* **Brief**: Word for word, restate the entries below and exclude every image.

* **Data supplied**:
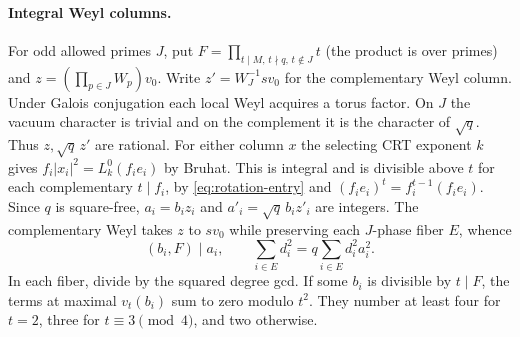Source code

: \documentclass[11pt]{amsart}
\numberwithin{equation}{section}
\theoremstyle{definition}
\theoremstyle{plain}
\begin{document}
\paragraph{Integral Weyl columns.}
For odd allowed primes $J$, put $F=\prod_{t\mid M,\,t\nmid q,\,t\notin J}t$
(the product is over primes) and $z=(\prod_{p\in J}W_p)v_0$.
Write $z'=W_J^{-1}sv_0$ for the complementary Weyl column.
Under Galois conjugation each local Weyl acquires a torus factor.
On $J$ the vacuum character is trivial and on the complement it
is the character of $\sqrt q$. Thus $z,\sqrt q\,z'$ are rational.
For either column $x$ the selecting CRT exponent $k$ gives
$f_i|x_i|^2=L_k^0(f_ie_i)$ by Bruhat. This is integral and is
divisible above $t$ for each complementary $t\mid f_i$, by
\eqref{eq:rotation-entry} and $(f_ie_i)^t=f_i^{t-1}(f_ie_i)$.
Since $q$ is square-free, $a_i=b_i z_i$ and $a'_i=\sqrt q\,b_i z'_i$
are integers. The complementary Weyl takes $z$ to $sv_0$ while
preserving each $J$-phase fiber $E$, whence
\begin{equation}\label{eq:phase-column}
 (b_i,F)\mid a_i,\qquad
 \sum_{i\in E}d_i^2=q\sum_{i\in E}d_i^2a_i^2 .
\end{equation}
In each fiber, divide by the squared degree gcd. If some $b_i$ is
divisible by $t\mid F$, the terms at maximal $v_t(b_i)$ sum to
zero modulo $t^2$. They number at least four for $t=2$, three
for $t\equiv3\pmod4$, and two otherwise.
\end{document}
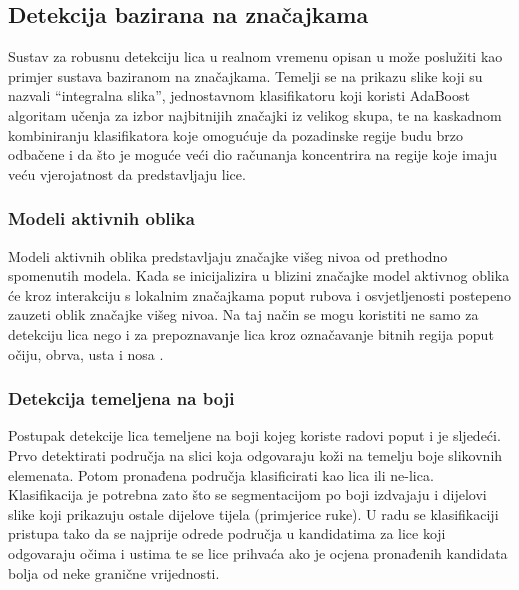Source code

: \documentclass[times, utf8, seminar, numeric]{fer}
\begin{document}
\subsection{Detekcija bazirana na značajkama}

Sustav za robusnu detekciju lica u realnom vremenu opisan u \cite{Viola04robustreal-time} može poslužiti kao primjer sustava baziranom na značajkama. Temelji se na prikazu slike koji su nazvali “integralna slika”, jednostavnom klasifikatoru koji koristi AdaBoost algoritam učenja za izbor najbitnijih značajki iz velikog skupa, te na kaskadnom kombiniranju klasifikatora koje omogućuje da pozadinske regije budu brzo odbačene i da što je moguće veći dio računanja koncentrira na regije koje imaju veću vjerojatnost da predstavljaju lice.

\subsubsection{Modeli aktivnih oblika}

Modeli aktivnih oblika predstavljaju značajke višeg nivoa od prethodno spomenutih modela. Kada se inicijalizira u blizini značajke model aktivnog oblika će kroz interakciju s lokalnim značajkama poput rubova i osvjetljenosti postepeno zauzeti oblik značajke višeg nivoa. Na taj način se mogu koristiti ne samo za detekciju lica nego i za prepoznavanje lica kroz označavanje bitnih regija poput očiju, obrva, usta i nosa \cite{prabhu_utsav_facialrecog}.

\subsubsection{Detekcija temeljena na boji}

Postupak detekcije lica temeljene na boji kojeg koriste radovi poput \cite{Senior:2002:FDC:513073.513082} i \cite{conf/isda/ChandrappaR12} je sljedeći. Prvo detektirati područja na slici koja odgovaraju koži na temelju boje slikovnih elemenata. Potom pronađena područja klasificirati kao lica ili ne-lica.  Klasifikacija je potrebna zato što se segmentacijom po boji izdvajaju i dijelovi slike koji prikazuju ostale dijelove tijela (primjerice ruke). U radu \cite{Senior:2002:FDC:513073.513082} se klasifikaciji pristupa tako da se najprije odrede područja u kandidatima za lice koji odgovaraju očima i ustima te se lice prihvaća ako je ocjena pronađenih kandidata bolja od neke granične vrijednosti. 
\end{document}
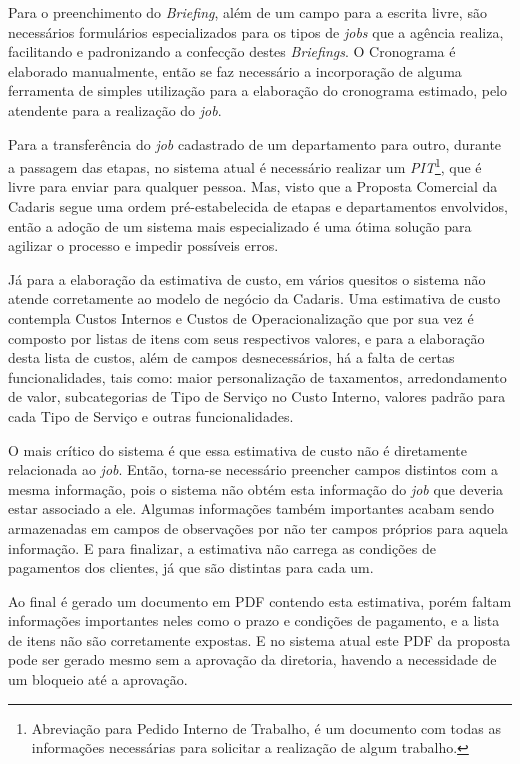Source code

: \documentclass[
  12pt,            %
  openany,
  oneside,
  a4paper,         %
  english,      %
  brazil
]{article}
\numberwithin{figure}{section}
\numberwithin{table}{section}
\begin{document}
Para o preenchimento do \textit{Briefing}, além de um campo para a escrita livre, são necessários formulários especializados para os tipos de \textit{jobs} que a agência realiza, facilitando e padronizando a confecção destes \textit{Briefings}. O Cronograma é elaborado manualmente, então se faz necessário a incorporação de alguma ferramenta de simples utilização para a elaboração do cronograma estimado, pelo atendente para a realização do \textit{job}.

Para a transferência do \textit{job} cadastrado de um departamento para outro, durante a passagem das etapas, no sistema atual é necessário realizar um \textit{PIT}\footnote{Abreviação para Pedido Interno de Trabalho, é um documento com todas as informações necessárias para solicitar a realização de algum trabalho.}, que é livre para enviar para qualquer pessoa. Mas, visto que a Proposta Comercial da Cadaris segue uma ordem pré-estabelecida de etapas e departamentos envolvidos, então a adoção de um sistema mais especializado é uma ótima solução para agilizar o processo e impedir possíveis erros.

Já para a elaboração da estimativa de custo, em vários quesitos o sistema não atende corretamente ao modelo de negócio da Cadaris. Uma estimativa de custo contempla Custos Internos e Custos de Operacionalização que por sua vez é composto por listas de itens com seus respectivos valores, e para a elaboração desta lista de custos, além de campos desnecessários, há a falta de certas funcionalidades, tais como: maior personalização de taxamentos, arredondamento de valor, subcategorias de Tipo de Serviço no Custo Interno, valores padrão para cada Tipo de Serviço e outras funcionalidades.

O mais crítico do sistema é que essa estimativa de custo não é diretamente relacionada ao \textit{job}. Então, torna-se necessário preencher campos distintos com a mesma informação, pois o sistema não obtém esta informação do \textit{job} que deveria estar associado a ele. Algumas informações também importantes acabam sendo armazenadas em campos de observações por não ter campos próprios para aquela informação. E para finalizar, a estimativa não carrega as condições de pagamentos dos clientes, já que são distintas para cada um.

Ao final é gerado um documento em PDF contendo esta estimativa, porém faltam informações importantes neles como o prazo e condições de pagamento, e a lista de itens não são corretamente expostas. E no sistema atual este PDF da proposta pode ser gerado mesmo sem a aprovação da diretoria, havendo a necessidade de um bloqueio até a aprovação.
\end{document}
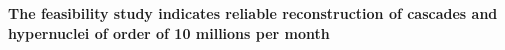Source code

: \documentclass[dvipsnames] {beamer}
\begin{document}
\begin{frame}
\begin{columns}[t]
\begin{block}{}
    \end{block}
  \end{columns}
  \begin{block}{}
    \begin{center}
      \bf The feasibility study indicates reliable reconstruction of cascades and hypernuclei of order of 10 millions per month
    \end{center}
    \end{block}
  \note{}
\end{frame}

\end{document}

* **Answer below**:
Source code

: \documentclass[11pt]{amsart}
\numberwithin{equation}{section}
\theoremstyle{definition}
\theoremstyle{plain}
\begin{document}
\paragraph{Integral Weyl columns.}
For odd allowed primes $J$, put $F=\prod_{t\mid M,\,t\nmid q,\,t\notin J}t$
(the product is over primes) and $z=(\prod_{p\in J}W_p)v_0$.
Write $z'=W_J^{-1}sv_0$ for the complementary Weyl column.
Under Galois conjugation each local Weyl acquires a torus factor.
On $J$ the vacuum character is trivial and on the complement it
is the character of $\sqrt q$. Thus $z,\sqrt q\,z'$ are rational.
For either column $x$ the selecting CRT exponent $k$ gives
$f_i|x_i|^2=L_k^0(f_ie_i)$ by Bruhat. This is integral and is
divisible above $t$ for each complementary $t\mid f_i$, by
\eqref{eq:rotation-entry} and $(f_ie_i)^t=f_i^{t-1}(f_ie_i)$.
Since $q$ is square-free, $a_i=b_i z_i$ and $a'_i=\sqrt q\,b_i z'_i$
are integers. The complementary Weyl takes $z$ to $sv_0$ while
preserving each $J$-phase fiber $E$, whence
\begin{equation}\label{eq:phase-column}
 (b_i,F)\mid a_i,\qquad
 \sum_{i\in E}d_i^2=q\sum_{i\in E}d_i^2a_i^2 .
\end{equation}
In each fiber, divide by the squared degree gcd. If some $b_i$ is
divisible by $t\mid F$, the terms at maximal $v_t(b_i)$ sum to
zero modulo $t^2$. They number at least four for $t=2$, three
for $t\equiv3\pmod4$, and two otherwise.
\end{document}
Source code

: \documentclass[times, utf8, seminar, numeric]{fer}
\begin{document}
\subsection{Detekcija bazirana na značajkama}

Sustav za robusnu detekciju lica u realnom vremenu opisan u \cite{Viola04robustreal-time} može poslužiti kao primjer sustava baziranom na značajkama. Temelji se na prikazu slike koji su nazvali “integralna slika”, jednostavnom klasifikatoru koji koristi AdaBoost algoritam učenja za izbor najbitnijih značajki iz velikog skupa, te na kaskadnom kombiniranju klasifikatora koje omogućuje da pozadinske regije budu brzo odbačene i da što je moguće veći dio računanja koncentrira na regije koje imaju veću vjerojatnost da predstavljaju lice.

\subsubsection{Modeli aktivnih oblika}

Modeli aktivnih oblika predstavljaju značajke višeg nivoa od prethodno spomenutih modela. Kada se inicijalizira u blizini značajke model aktivnog oblika će kroz interakciju s lokalnim značajkama poput rubova i osvjetljenosti postepeno zauzeti oblik značajke višeg nivoa. Na taj način se mogu koristiti ne samo za detekciju lica nego i za prepoznavanje lica kroz označavanje bitnih regija poput očiju, obrva, usta i nosa \cite{prabhu_utsav_facialrecog}.

\subsubsection{Detekcija temeljena na boji}

Postupak detekcije lica temeljene na boji kojeg koriste radovi poput \cite{Senior:2002:FDC:513073.513082} i \cite{conf/isda/ChandrappaR12} je sljedeći. Prvo detektirati područja na slici koja odgovaraju koži na temelju boje slikovnih elemenata. Potom pronađena područja klasificirati kao lica ili ne-lica.  Klasifikacija je potrebna zato što se segmentacijom po boji izdvajaju i dijelovi slike koji prikazuju ostale dijelove tijela (primjerice ruke). U radu \cite{Senior:2002:FDC:513073.513082} se klasifikaciji pristupa tako da se najprije odrede područja u kandidatima za lice koji odgovaraju očima i ustima te se lice prihvaća ako je ocjena pronađenih kandidata bolja od neke granične vrijednosti. 
\end{document}
Source code

: \documentclass[
  12pt,            %
  openany,
  oneside,
  a4paper,         %
  english,      %
  brazil
]{article}
\numberwithin{figure}{section}
\numberwithin{table}{section}
\begin{document}
Para o preenchimento do \textit{Briefing}, além de um campo para a escrita livre, são necessários formulários especializados para os tipos de \textit{jobs} que a agência realiza, facilitando e padronizando a confecção destes \textit{Briefings}. O Cronograma é elaborado manualmente, então se faz necessário a incorporação de alguma ferramenta de simples utilização para a elaboração do cronograma estimado, pelo atendente para a realização do \textit{job}.

Para a transferência do \textit{job} cadastrado de um departamento para outro, durante a passagem das etapas, no sistema atual é necessário realizar um \textit{PIT}\footnote{Abreviação para Pedido Interno de Trabalho, é um documento com todas as informações necessárias para solicitar a realização de algum trabalho.}, que é livre para enviar para qualquer pessoa. Mas, visto que a Proposta Comercial da Cadaris segue uma ordem pré-estabelecida de etapas e departamentos envolvidos, então a adoção de um sistema mais especializado é uma ótima solução para agilizar o processo e impedir possíveis erros.

Já para a elaboração da estimativa de custo, em vários quesitos o sistema não atende corretamente ao modelo de negócio da Cadaris. Uma estimativa de custo contempla Custos Internos e Custos de Operacionalização que por sua vez é composto por listas de itens com seus respectivos valores, e para a elaboração desta lista de custos, além de campos desnecessários, há a falta de certas funcionalidades, tais como: maior personalização de taxamentos, arredondamento de valor, subcategorias de Tipo de Serviço no Custo Interno, valores padrão para cada Tipo de Serviço e outras funcionalidades.

O mais crítico do sistema é que essa estimativa de custo não é diretamente relacionada ao \textit{job}. Então, torna-se necessário preencher campos distintos com a mesma informação, pois o sistema não obtém esta informação do \textit{job} que deveria estar associado a ele. Algumas informações também importantes acabam sendo armazenadas em campos de observações por não ter campos próprios para aquela informação. E para finalizar, a estimativa não carrega as condições de pagamentos dos clientes, já que são distintas para cada um.

Ao final é gerado um documento em PDF contendo esta estimativa, porém faltam informações importantes neles como o prazo e condições de pagamento, e a lista de itens não são corretamente expostas. E no sistema atual este PDF da proposta pode ser gerado mesmo sem a aprovação da diretoria, havendo a necessidade de um bloqueio até a aprovação.
\end{document}
Source code

: \documentclass[dvipsnames] {beamer}
\begin{document}
\begin{frame}
\begin{columns}[t]
\begin{block}{}
    \end{block}
  \end{columns}
  \begin{block}{}
    \begin{center}
      \bf The feasibility study indicates reliable reconstruction of cascades and hypernuclei of order of 10 millions per month
    \end{center}
    \end{block}
  \note{}
\end{frame}

\end{document}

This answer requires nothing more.